**Description of the task**: Strip the pictures and reproduce the rest of the listing exactly.

**Input material**:

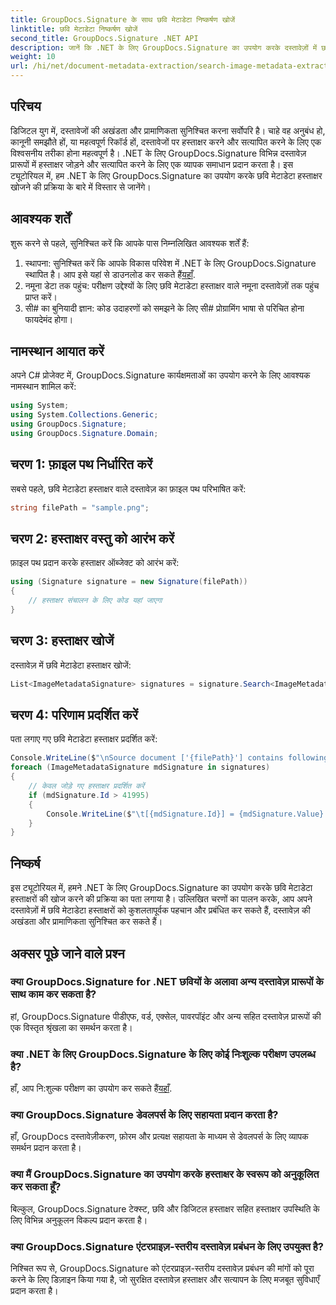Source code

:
 ```yaml
---
title: GroupDocs.Signature के साथ छवि मेटाडेटा निष्कर्षण खोजें
linktitle: छवि मेटाडेटा निष्कर्षण खोजें
second_title: GroupDocs.Signature .NET API
description: जानें कि .NET के लिए GroupDocs.Signature का उपयोग करके दस्तावेज़ों में छवि मेटाडेटा हस्ताक्षर कैसे खोजें। दस्तावेज़ की अखंडता और प्रामाणिकता को सहजता से बढ़ाएँ।
weight: 10
url: /hi/net/document-metadata-extraction/search-image-metadata-extraction/
---
```

## परिचय
डिजिटल युग में, दस्तावेजों की अखंडता और प्रामाणिकता सुनिश्चित करना सर्वोपरि है। चाहे वह अनुबंध हो, कानूनी समझौते हों, या महत्वपूर्ण रिकॉर्ड हों, दस्तावेजों पर हस्ताक्षर करने और सत्यापित करने के लिए एक विश्वसनीय तरीका होना महत्वपूर्ण है। .NET के लिए GroupDocs.Signature विभिन्न दस्तावेज़ प्रारूपों में हस्ताक्षर जोड़ने और सत्यापित करने के लिए एक व्यापक समाधान प्रदान करता है। इस ट्यूटोरियल में, हम .NET के लिए GroupDocs.Signature का उपयोग करके छवि मेटाडेटा हस्ताक्षर खोजने की प्रक्रिया के बारे में विस्तार से जानेंगे। 
## आवश्यक शर्तें
शुरू करने से पहले, सुनिश्चित करें कि आपके पास निम्नलिखित आवश्यक शर्तें हैं:
1.  स्थापना: सुनिश्चित करें कि आपके विकास परिवेश में .NET के लिए GroupDocs.Signature स्थापित है। आप इसे यहां से डाउनलोड कर सकते हैं[यहाँ](https://releases.groupdocs.com/signature/net/).
2. नमूना डेटा तक पहुंच: परीक्षण उद्देश्यों के लिए छवि मेटाडेटा हस्ताक्षर वाले नमूना दस्तावेज़ों तक पहुंच प्राप्त करें।
3. सी# का बुनियादी ज्ञान: कोड उदाहरणों को समझने के लिए सी# प्रोग्रामिंग भाषा से परिचित होना फायदेमंद होगा।

## नामस्थान आयात करें
अपने C# प्रोजेक्ट में, GroupDocs.Signature कार्यक्षमताओं का उपयोग करने के लिए आवश्यक नामस्थान शामिल करें:
```csharp
using System;
using System.Collections.Generic;
using GroupDocs.Signature;
using GroupDocs.Signature.Domain;
```
## चरण 1: फ़ाइल पथ निर्धारित करें
सबसे पहले, छवि मेटाडेटा हस्ताक्षर वाले दस्तावेज़ का फ़ाइल पथ परिभाषित करें:
```csharp
string filePath = "sample.png";
```
## चरण 2: हस्ताक्षर वस्तु को आरंभ करें
फ़ाइल पथ प्रदान करके हस्ताक्षर ऑब्जेक्ट को आरंभ करें:
```csharp
using (Signature signature = new Signature(filePath))
{
    // हस्ताक्षर संचालन के लिए कोड यहां जाएगा
}
```
## चरण 3: हस्ताक्षर खोजें
दस्तावेज़ में छवि मेटाडेटा हस्ताक्षर खोजें:
```csharp
List<ImageMetadataSignature> signatures = signature.Search<ImageMetadataSignature>(SignatureType.Metadata);
```
## चरण 4: परिणाम प्रदर्शित करें
पता लगाए गए छवि मेटाडेटा हस्ताक्षर प्रदर्शित करें:
```csharp
Console.WriteLine($"\nSource document ['{filePath}'] contains following signatures.");
foreach (ImageMetadataSignature mdSignature in signatures)
{
    // केवल जोड़े गए हस्ताक्षर प्रदर्शित करें
    if (mdSignature.Id > 41995)
    {
        Console.WriteLine($"\t[{mdSignature.Id}] = {mdSignature.Value} ({mdSignature.Type})");
    }
}
```

## निष्कर्ष
इस ट्यूटोरियल में, हमने .NET के लिए GroupDocs.Signature का उपयोग करके छवि मेटाडेटा हस्ताक्षरों की खोज करने की प्रक्रिया का पता लगाया है। उल्लिखित चरणों का पालन करके, आप अपने दस्तावेज़ों में छवि मेटाडेटा हस्ताक्षरों को कुशलतापूर्वक पहचान और प्रबंधित कर सकते हैं, दस्तावेज़ की अखंडता और प्रामाणिकता सुनिश्चित कर सकते हैं।
## अक्सर पूछे जाने वाले प्रश्न
### क्या GroupDocs.Signature for .NET छवियों के अलावा अन्य दस्तावेज़ प्रारूपों के साथ काम कर सकता है?
हां, GroupDocs.Signature पीडीएफ, वर्ड, एक्सेल, पावरपॉइंट और अन्य सहित दस्तावेज़ प्रारूपों की एक विस्तृत श्रृंखला का समर्थन करता है।
### क्या .NET के लिए GroupDocs.Signature के लिए कोई निःशुल्क परीक्षण उपलब्ध है?
हाँ, आप नि:शुल्क परीक्षण का उपयोग कर सकते हैं[यहाँ](https://releases.groupdocs.com/).
### क्या GroupDocs.Signature डेवलपर्स के लिए सहायता प्रदान करता है?
हाँ, GroupDocs दस्तावेज़ीकरण, फ़ोरम और प्रत्यक्ष सहायता के माध्यम से डेवलपर्स के लिए व्यापक समर्थन प्रदान करता है।
### क्या मैं GroupDocs.Signature का उपयोग करके हस्ताक्षर के स्वरूप को अनुकूलित कर सकता हूँ?
बिल्कुल, GroupDocs.Signature टेक्स्ट, छवि और डिजिटल हस्ताक्षर सहित हस्ताक्षर उपस्थिति के लिए विभिन्न अनुकूलन विकल्प प्रदान करता है।
### क्या GroupDocs.Signature एंटरप्राइज़-स्तरीय दस्तावेज़ प्रबंधन के लिए उपयुक्त है?
निश्चित रूप से, GroupDocs.Signature को एंटरप्राइज़-स्तरीय दस्तावेज़ प्रबंधन की मांगों को पूरा करने के लिए डिज़ाइन किया गया है, जो सुरक्षित दस्तावेज़ हस्ताक्षर और सत्यापन के लिए मजबूत सुविधाएँ प्रदान करता है।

**Exercise response**:
Source code

:
 ```yaml
---
title: GroupDocs.Signature के साथ छवि मेटाडेटा निष्कर्षण खोजें
linktitle: छवि मेटाडेटा निष्कर्षण खोजें
second_title: GroupDocs.Signature .NET API
description: जानें कि .NET के लिए GroupDocs.Signature का उपयोग करके दस्तावेज़ों में छवि मेटाडेटा हस्ताक्षर कैसे खोजें। दस्तावेज़ की अखंडता और प्रामाणिकता को सहजता से बढ़ाएँ।
weight: 10
url: /hi/net/document-metadata-extraction/search-image-metadata-extraction/
---
```

## परिचय
डिजिटल युग में, दस्तावेजों की अखंडता और प्रामाणिकता सुनिश्चित करना सर्वोपरि है। चाहे वह अनुबंध हो, कानूनी समझौते हों, या महत्वपूर्ण रिकॉर्ड हों, दस्तावेजों पर हस्ताक्षर करने और सत्यापित करने के लिए एक विश्वसनीय तरीका होना महत्वपूर्ण है। .NET के लिए GroupDocs.Signature विभिन्न दस्तावेज़ प्रारूपों में हस्ताक्षर जोड़ने और सत्यापित करने के लिए एक व्यापक समाधान प्रदान करता है। इस ट्यूटोरियल में, हम .NET के लिए GroupDocs.Signature का उपयोग करके छवि मेटाडेटा हस्ताक्षर खोजने की प्रक्रिया के बारे में विस्तार से जानेंगे। 
## आवश्यक शर्तें
शुरू करने से पहले, सुनिश्चित करें कि आपके पास निम्नलिखित आवश्यक शर्तें हैं:
1.  स्थापना: सुनिश्चित करें कि आपके विकास परिवेश में .NET के लिए GroupDocs.Signature स्थापित है। आप इसे यहां से डाउनलोड कर सकते हैं[यहाँ](https://releases.groupdocs.com/signature/net/).
2. नमूना डेटा तक पहुंच: परीक्षण उद्देश्यों के लिए छवि मेटाडेटा हस्ताक्षर वाले नमूना दस्तावेज़ों तक पहुंच प्राप्त करें।
3. सी# का बुनियादी ज्ञान: कोड उदाहरणों को समझने के लिए सी# प्रोग्रामिंग भाषा से परिचित होना फायदेमंद होगा।

## नामस्थान आयात करें
अपने C# प्रोजेक्ट में, GroupDocs.Signature कार्यक्षमताओं का उपयोग करने के लिए आवश्यक नामस्थान शामिल करें:
```csharp
using System;
using System.Collections.Generic;
using GroupDocs.Signature;
using GroupDocs.Signature.Domain;
```
## चरण 1: फ़ाइल पथ निर्धारित करें
सबसे पहले, छवि मेटाडेटा हस्ताक्षर वाले दस्तावेज़ का फ़ाइल पथ परिभाषित करें:
```csharp
string filePath = "sample.png";
```
## चरण 2: हस्ताक्षर वस्तु को आरंभ करें
फ़ाइल पथ प्रदान करके हस्ताक्षर ऑब्जेक्ट को आरंभ करें:
```csharp
using (Signature signature = new Signature(filePath))
{
    // हस्ताक्षर संचालन के लिए कोड यहां जाएगा
}
```
## चरण 3: हस्ताक्षर खोजें
दस्तावेज़ में छवि मेटाडेटा हस्ताक्षर खोजें:
```csharp
List<ImageMetadataSignature> signatures = signature.Search<ImageMetadataSignature>(SignatureType.Metadata);
```
## चरण 4: परिणाम प्रदर्शित करें
पता लगाए गए छवि मेटाडेटा हस्ताक्षर प्रदर्शित करें:
```csharp
Console.WriteLine($"\nSource document ['{filePath}'] contains following signatures.");
foreach (ImageMetadataSignature mdSignature in signatures)
{
    // केवल जोड़े गए हस्ताक्षर प्रदर्शित करें
    if (mdSignature.Id > 41995)
    {
        Console.WriteLine($"\t[{mdSignature.Id}] = {mdSignature.Value} ({mdSignature.Type})");
    }
}
```

## निष्कर्ष
इस ट्यूटोरियल में, हमने .NET के लिए GroupDocs.Signature का उपयोग करके छवि मेटाडेटा हस्ताक्षरों की खोज करने की प्रक्रिया का पता लगाया है। उल्लिखित चरणों का पालन करके, आप अपने दस्तावेज़ों में छवि मेटाडेटा हस्ताक्षरों को कुशलतापूर्वक पहचान और प्रबंधित कर सकते हैं, दस्तावेज़ की अखंडता और प्रामाणिकता सुनिश्चित कर सकते हैं।
## अक्सर पूछे जाने वाले प्रश्न
### क्या GroupDocs.Signature for .NET छवियों के अलावा अन्य दस्तावेज़ प्रारूपों के साथ काम कर सकता है?
हां, GroupDocs.Signature पीडीएफ, वर्ड, एक्सेल, पावरपॉइंट और अन्य सहित दस्तावेज़ प्रारूपों की एक विस्तृत श्रृंखला का समर्थन करता है।
### क्या .NET के लिए GroupDocs.Signature के लिए कोई निःशुल्क परीक्षण उपलब्ध है?
हाँ, आप नि:शुल्क परीक्षण का उपयोग कर सकते हैं[यहाँ](https://releases.groupdocs.com/).
### क्या GroupDocs.Signature डेवलपर्स के लिए सहायता प्रदान करता है?
हाँ, GroupDocs दस्तावेज़ीकरण, फ़ोरम और प्रत्यक्ष सहायता के माध्यम से डेवलपर्स के लिए व्यापक समर्थन प्रदान करता है।
### क्या मैं GroupDocs.Signature का उपयोग करके हस्ताक्षर के स्वरूप को अनुकूलित कर सकता हूँ?
बिल्कुल, GroupDocs.Signature टेक्स्ट, छवि और डिजिटल हस्ताक्षर सहित हस्ताक्षर उपस्थिति के लिए विभिन्न अनुकूलन विकल्प प्रदान करता है।
### क्या GroupDocs.Signature एंटरप्राइज़-स्तरीय दस्तावेज़ प्रबंधन के लिए उपयुक्त है?
निश्चित रूप से, GroupDocs.Signature को एंटरप्राइज़-स्तरीय दस्तावेज़ प्रबंधन की मांगों को पूरा करने के लिए डिज़ाइन किया गया है, जो सुरक्षित दस्तावेज़ हस्ताक्षर और सत्यापन के लिए मजबूत सुविधाएँ प्रदान करता है।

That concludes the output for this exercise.